New York's GARMENT DISTRICT
| NEW YORK
THE streets are bustling with activity. Young men are pushing tall wire-mesh carts with long bolts of multicolored fabric, canvas carts filled with cut pieces of cloth, and carts with finished garments covered with plastic bags hanging from a high rod.
Vendors are opening their storefronts. White poster-board signs advertise Chanel silk ties, three for $10. Older men are standing on the corners, chatting. Many are congregated around newsstands asking each other about today's latest in fashion news. Towering above this street bustle are the buildings that house New York's garment industry, which produces $12 billion worth of clothing annually.
New York offers everything the industry needs, says Bruce Herman, president of the Garment Industry Development Corporation, designers' offices and showrooms, cutting and sewing rooms, textile manufacturers, a large immigrant work force, creative elements such as models, photographers, and advertising agencies.
The garment district is preparing for fall fashion shows featuring New York designers. These shows are held twice a year in the Big Apple. Between March 30 and April 10, says Ruth Finley of the Fashion Calendar, 86 fall fashion shows are scheduled. They attract buyers and the press from all over the US, Europe, Canada, and Japan to New York. "Up until the mid-1940s, clothes were made with the store's labels rather than a designer's.
"When the industry began promoting designers, New York became fashionable. America has designers equivalent to any in the world," says Eleanor Lambert, who has been a fashion publicist in New York for 58 years.
"Fashion is an industry that involves a lot of people at various dimensions - not just glitz and glamour - livelihoods and economic opportunities for a lot of people as well as culture and art," says James Parrott, executive assistant to the president of the International Ladies' Garment Workers' Union (ILGWU).
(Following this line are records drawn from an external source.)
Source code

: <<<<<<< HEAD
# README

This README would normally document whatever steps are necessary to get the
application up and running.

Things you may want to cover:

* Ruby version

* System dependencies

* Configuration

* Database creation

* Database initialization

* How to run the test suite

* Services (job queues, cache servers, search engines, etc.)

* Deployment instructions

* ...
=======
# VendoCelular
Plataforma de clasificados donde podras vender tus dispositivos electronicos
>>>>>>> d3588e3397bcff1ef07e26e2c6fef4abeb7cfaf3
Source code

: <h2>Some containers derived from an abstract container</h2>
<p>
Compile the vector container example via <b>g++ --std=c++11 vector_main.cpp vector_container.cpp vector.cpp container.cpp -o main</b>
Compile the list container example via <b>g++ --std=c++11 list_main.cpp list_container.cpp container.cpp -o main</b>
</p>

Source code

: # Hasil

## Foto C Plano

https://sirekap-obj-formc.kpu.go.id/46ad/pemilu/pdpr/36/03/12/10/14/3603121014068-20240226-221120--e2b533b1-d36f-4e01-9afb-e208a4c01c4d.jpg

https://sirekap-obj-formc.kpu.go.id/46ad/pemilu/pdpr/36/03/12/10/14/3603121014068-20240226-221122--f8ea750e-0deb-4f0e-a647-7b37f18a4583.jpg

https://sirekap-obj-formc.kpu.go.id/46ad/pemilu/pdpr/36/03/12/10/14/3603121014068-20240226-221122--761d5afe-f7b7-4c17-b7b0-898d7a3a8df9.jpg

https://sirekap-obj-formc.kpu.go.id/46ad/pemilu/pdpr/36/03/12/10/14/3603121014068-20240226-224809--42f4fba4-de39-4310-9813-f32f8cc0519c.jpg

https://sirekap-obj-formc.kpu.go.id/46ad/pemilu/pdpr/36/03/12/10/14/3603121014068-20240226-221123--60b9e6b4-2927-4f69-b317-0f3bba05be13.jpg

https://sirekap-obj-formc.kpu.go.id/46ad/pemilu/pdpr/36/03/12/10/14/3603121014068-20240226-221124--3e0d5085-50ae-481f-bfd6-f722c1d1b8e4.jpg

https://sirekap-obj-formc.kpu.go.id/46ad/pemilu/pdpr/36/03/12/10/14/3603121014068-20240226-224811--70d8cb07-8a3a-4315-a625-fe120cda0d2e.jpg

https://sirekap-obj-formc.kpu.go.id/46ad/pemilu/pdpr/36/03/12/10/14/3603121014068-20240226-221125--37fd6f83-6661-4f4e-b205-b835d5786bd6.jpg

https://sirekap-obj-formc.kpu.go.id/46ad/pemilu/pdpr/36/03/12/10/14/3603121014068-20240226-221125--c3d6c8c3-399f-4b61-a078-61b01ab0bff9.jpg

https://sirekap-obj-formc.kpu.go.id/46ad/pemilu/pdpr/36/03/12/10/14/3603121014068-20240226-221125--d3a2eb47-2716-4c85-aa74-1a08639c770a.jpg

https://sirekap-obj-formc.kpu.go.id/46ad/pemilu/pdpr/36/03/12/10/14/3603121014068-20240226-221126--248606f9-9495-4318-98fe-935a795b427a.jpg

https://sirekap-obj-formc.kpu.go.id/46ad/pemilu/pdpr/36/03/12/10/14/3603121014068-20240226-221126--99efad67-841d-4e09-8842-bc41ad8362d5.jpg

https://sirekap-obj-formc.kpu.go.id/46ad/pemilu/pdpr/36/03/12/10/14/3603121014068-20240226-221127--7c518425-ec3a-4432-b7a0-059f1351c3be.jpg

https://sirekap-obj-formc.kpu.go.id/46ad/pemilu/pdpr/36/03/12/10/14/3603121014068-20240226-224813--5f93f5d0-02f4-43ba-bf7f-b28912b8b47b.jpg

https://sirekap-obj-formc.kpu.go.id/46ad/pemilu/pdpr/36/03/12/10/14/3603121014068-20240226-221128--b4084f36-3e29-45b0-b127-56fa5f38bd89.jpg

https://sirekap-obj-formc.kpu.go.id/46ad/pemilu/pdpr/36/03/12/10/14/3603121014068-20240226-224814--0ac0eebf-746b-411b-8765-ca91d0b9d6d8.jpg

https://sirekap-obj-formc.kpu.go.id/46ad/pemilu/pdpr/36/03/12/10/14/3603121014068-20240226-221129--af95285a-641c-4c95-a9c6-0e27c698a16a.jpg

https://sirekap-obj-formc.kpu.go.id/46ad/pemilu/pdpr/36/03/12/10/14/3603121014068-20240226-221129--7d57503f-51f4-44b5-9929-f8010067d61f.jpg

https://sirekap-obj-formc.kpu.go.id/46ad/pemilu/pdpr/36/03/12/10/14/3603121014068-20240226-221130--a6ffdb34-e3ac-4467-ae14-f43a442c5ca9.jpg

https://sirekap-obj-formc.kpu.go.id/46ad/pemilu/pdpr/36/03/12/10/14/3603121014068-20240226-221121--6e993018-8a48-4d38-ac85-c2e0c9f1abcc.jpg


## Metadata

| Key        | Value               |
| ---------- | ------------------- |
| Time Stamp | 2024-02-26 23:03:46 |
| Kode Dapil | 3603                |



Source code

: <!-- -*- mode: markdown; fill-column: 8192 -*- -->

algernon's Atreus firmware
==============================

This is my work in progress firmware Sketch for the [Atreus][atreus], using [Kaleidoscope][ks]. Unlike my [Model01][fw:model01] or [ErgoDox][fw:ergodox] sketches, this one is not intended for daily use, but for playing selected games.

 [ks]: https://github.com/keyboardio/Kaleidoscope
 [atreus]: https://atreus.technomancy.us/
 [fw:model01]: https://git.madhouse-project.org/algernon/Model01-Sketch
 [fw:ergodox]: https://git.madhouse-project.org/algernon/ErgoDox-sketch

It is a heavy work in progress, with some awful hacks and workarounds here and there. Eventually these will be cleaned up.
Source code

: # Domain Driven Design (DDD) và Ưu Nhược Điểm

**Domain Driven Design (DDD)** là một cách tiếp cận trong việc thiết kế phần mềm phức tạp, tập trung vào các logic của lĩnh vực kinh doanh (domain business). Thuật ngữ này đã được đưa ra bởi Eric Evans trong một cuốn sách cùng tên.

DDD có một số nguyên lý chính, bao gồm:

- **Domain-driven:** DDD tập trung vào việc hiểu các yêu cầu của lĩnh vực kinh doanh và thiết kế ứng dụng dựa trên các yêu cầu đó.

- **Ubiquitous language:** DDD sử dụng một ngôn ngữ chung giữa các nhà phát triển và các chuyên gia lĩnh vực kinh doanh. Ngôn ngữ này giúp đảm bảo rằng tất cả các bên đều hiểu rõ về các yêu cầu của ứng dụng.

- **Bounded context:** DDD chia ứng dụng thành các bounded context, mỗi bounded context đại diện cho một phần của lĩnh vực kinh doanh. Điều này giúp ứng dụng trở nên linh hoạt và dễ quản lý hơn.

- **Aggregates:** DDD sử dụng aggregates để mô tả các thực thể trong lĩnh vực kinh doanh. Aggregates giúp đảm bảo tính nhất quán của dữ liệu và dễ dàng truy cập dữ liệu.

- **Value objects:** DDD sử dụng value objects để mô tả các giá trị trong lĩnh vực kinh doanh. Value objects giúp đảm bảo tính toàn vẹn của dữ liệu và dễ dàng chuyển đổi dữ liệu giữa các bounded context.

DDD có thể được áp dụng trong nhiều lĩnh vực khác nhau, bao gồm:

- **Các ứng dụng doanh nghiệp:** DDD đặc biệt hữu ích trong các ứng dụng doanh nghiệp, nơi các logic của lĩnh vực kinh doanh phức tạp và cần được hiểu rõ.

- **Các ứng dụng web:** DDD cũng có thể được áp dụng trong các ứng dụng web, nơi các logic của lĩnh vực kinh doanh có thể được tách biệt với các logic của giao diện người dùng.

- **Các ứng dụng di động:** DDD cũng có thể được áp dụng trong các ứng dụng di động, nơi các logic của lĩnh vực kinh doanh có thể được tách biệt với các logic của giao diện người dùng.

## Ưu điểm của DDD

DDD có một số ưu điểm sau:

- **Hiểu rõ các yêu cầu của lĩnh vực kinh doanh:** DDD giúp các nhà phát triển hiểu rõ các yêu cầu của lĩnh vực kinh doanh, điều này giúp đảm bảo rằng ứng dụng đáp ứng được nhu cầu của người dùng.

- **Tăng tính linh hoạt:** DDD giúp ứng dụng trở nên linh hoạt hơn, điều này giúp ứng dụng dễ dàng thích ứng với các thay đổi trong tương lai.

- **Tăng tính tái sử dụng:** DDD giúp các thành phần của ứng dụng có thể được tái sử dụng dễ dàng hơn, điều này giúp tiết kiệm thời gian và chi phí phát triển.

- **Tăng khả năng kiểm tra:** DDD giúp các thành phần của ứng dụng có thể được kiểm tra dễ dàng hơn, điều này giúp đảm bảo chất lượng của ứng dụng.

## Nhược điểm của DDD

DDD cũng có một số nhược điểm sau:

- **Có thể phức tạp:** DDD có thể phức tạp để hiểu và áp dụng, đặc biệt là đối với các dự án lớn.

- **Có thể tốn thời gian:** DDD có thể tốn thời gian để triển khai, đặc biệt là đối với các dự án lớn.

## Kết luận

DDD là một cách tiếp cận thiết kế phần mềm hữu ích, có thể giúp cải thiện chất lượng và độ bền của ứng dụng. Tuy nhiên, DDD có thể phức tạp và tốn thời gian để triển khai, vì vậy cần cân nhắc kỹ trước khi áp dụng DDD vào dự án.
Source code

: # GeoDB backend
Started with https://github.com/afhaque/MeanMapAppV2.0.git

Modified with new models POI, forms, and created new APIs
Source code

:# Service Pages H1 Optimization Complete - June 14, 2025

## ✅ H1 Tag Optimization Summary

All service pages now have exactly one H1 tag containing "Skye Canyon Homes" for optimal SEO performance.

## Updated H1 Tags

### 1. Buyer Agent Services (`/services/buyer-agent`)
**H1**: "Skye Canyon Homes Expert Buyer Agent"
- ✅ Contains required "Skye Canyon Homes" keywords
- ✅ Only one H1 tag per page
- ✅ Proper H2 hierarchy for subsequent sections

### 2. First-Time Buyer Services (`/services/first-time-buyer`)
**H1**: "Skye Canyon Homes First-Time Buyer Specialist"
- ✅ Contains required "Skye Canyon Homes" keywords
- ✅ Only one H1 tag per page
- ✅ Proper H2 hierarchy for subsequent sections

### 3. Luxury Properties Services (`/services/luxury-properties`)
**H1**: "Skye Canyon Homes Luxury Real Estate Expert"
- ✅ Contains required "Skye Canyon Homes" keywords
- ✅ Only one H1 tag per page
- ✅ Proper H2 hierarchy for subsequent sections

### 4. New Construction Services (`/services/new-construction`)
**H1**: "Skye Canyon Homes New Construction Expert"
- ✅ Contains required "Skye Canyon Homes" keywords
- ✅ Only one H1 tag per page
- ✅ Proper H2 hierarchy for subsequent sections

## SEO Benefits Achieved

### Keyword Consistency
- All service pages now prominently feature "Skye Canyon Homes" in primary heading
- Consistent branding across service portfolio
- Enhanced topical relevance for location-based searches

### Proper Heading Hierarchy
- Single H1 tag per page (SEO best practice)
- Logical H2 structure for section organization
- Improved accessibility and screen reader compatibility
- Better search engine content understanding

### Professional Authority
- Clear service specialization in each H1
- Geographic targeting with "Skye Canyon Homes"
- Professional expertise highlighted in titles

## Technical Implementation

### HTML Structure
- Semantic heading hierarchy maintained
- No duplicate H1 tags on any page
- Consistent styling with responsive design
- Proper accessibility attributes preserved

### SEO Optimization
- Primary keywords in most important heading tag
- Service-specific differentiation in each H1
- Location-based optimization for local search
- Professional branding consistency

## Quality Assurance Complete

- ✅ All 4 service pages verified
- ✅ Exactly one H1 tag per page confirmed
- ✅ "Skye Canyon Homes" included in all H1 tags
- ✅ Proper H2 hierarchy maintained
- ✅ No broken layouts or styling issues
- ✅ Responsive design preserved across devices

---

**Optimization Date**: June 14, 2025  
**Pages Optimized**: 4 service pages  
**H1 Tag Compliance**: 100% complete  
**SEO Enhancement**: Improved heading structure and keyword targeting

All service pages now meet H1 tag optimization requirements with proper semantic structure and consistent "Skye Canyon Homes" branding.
Employment in women's outerwear dropped by 16 percent between 1975 and 1990. The ILGWU attributes much of this to imports. Mr. Parrott says that 60 percent of apparel sold in United States markets today is imported.
"We've recently tried to become a catalyst for creating more services for out-of-town buyers, and for changing the way people think and talk about the industry," Parrott says.
The garment industry boom began near the end of the 19th century, says Roger D. Waldinger in his book, "Through The Eye Of The Needle," (New York University Press, 1986).
It is wrapped up in the story of new immigrant entrepreneurship, Mr. Waldinger says, and began with the influx of Eastern European Jews and Italians.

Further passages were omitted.